Al Osborne, owner of J & K Custom Cabinets, of Spokane, has teamed up with Largent on restoration work at the Riverfront Looff Carrousel and other projects. Osborne and Largent recently restored 20 horses and two art deco chariots for an early 1900s carousel in the Washington, D.C., suburb of Wheaton, Md. Carrousel Consultants landed the $50,000 Wheaton project about six months ago and a truckload of wooden horses, mostly in pieces, arrived from the East Coast shortly thereafter, Largent says. She delivered the completed horses to Maryland last month and worked out a historically accurate layout that coordinates the carousel horses by size, style, and colors.
During the project, Largent removed plaster and paint from previous restoration attempts, and Osborne spent about eight weeks carving dozens of new legs and reassembling parts. She tracked and documented the history of each figure, using old catalogs from carousel manufacturers and books on the history of merry-go-rounds in the U.S., and also kept an artists log that recorded and explained each step in the restoration process.

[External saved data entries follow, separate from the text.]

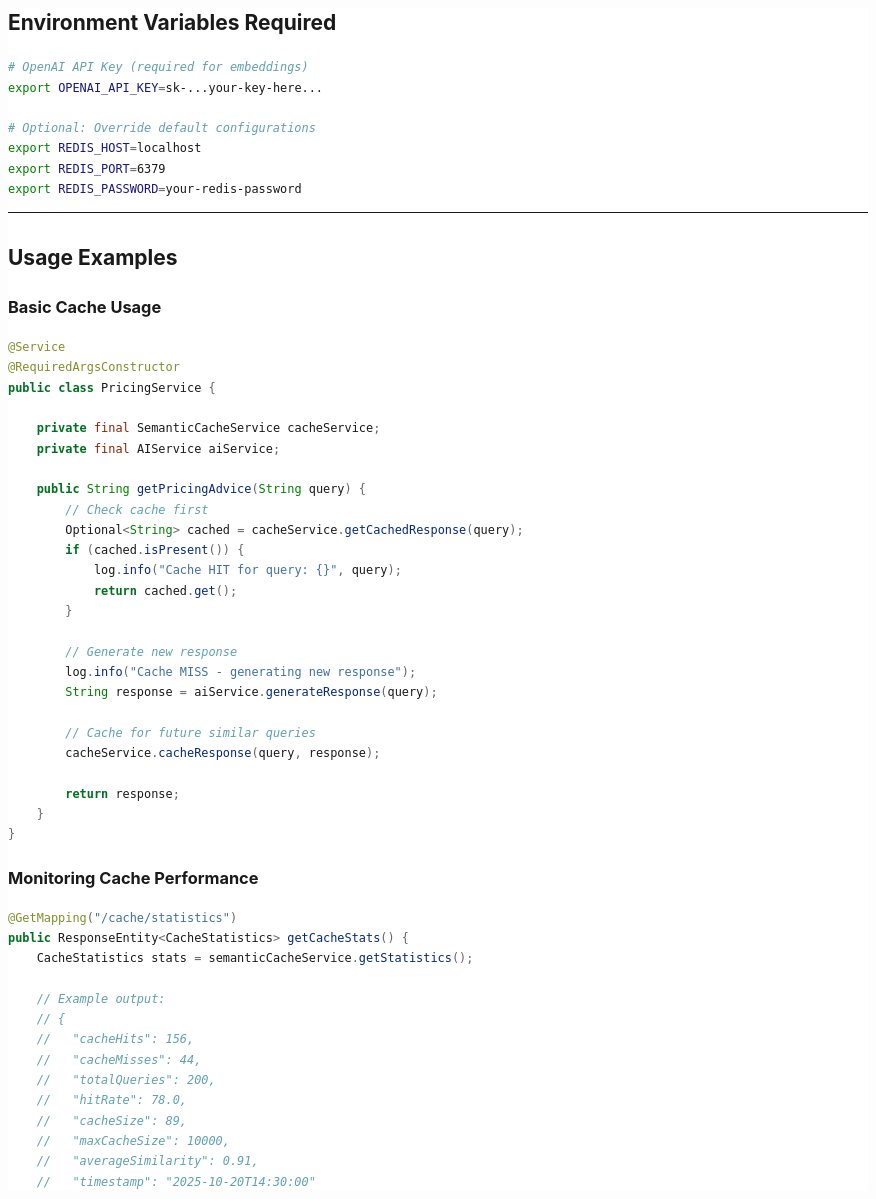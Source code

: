 
## Environment Variables Required

```bash
# OpenAI API Key (required for embeddings)
export OPENAI_API_KEY=sk-...your-key-here...

# Optional: Override default configurations
export REDIS_HOST=localhost
export REDIS_PORT=6379
export REDIS_PASSWORD=your-redis-password
```

---

## Usage Examples

### Basic Cache Usage

```java
@Service
@RequiredArgsConstructor
public class PricingService {

    private final SemanticCacheService cacheService;
    private final AIService aiService;

    public String getPricingAdvice(String query) {
        // Check cache first
        Optional<String> cached = cacheService.getCachedResponse(query);
        if (cached.isPresent()) {
            log.info("Cache HIT for query: {}", query);
            return cached.get();
        }

        // Generate new response
        log.info("Cache MISS - generating new response");
        String response = aiService.generateResponse(query);

        // Cache for future similar queries
        cacheService.cacheResponse(query, response);

        return response;
    }
}
```

### Monitoring Cache Performance

```java
@GetMapping("/cache/statistics")
public ResponseEntity<CacheStatistics> getCacheStats() {
    CacheStatistics stats = semanticCacheService.getStatistics();

    // Example output:
    // {
    //   "cacheHits": 156,
    //   "cacheMisses": 44,
    //   "totalQueries": 200,
    //   "hitRate": 78.0,
    //   "cacheSize": 89,
    //   "maxCacheSize": 10000,
    //   "averageSimilarity": 0.91,
    //   "timestamp": "2025-10-20T14:30:00"
```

In painting carousel figures, Largent builds up layers of paint to emulate the rich colors that early manufacturers achieved with lead-based paints. She says she starts painting with brushes that are about an inch wide, but applies subsequent layers of color with narrower brushes, sometimes adding final naturalistic details with brushes that are only several hairs wide.
Largent and Osborne are working together on the restoration of a carousel at the Ferry County Fairgrounds in Republic, Wash., thats more than a century old. As part of that project, Largent is holding seminars to teach Republic residents how to paint the horses of their community merry-go-round.
She also has taught painting seminars during other community carousel-building projects, including projects to build new wooden carousels in Missoula and Butte, Mont.
In addition to projects for large working carousels, Largent also restores and paints individual figures for collectors, often working with a carver in Montana on newly carved custom-made horses. She says restoring an antique carousel figure or painting a new custom-made creature usually costs several thousand dollars.
Custom figures usually reflect the buyers interests, such as a horse made for a teacher that featured saddlebags packed with school supplies. She also has painted for a collector a replica of Prince, the armored black stallion from the Looff Carrousel in Riverfront Park, bedecked with gold leaf. For one customer in California, she restored four antique horses and had a miniature merry-go-round built so he could give backyard carousel rides to his grandchildren.
Largent says the variety of projects she handles keeps her busy all the time, but demand is growing for carousels at parks and zoos, and in the future she may focus her business on those large projects rather than on work for individuals.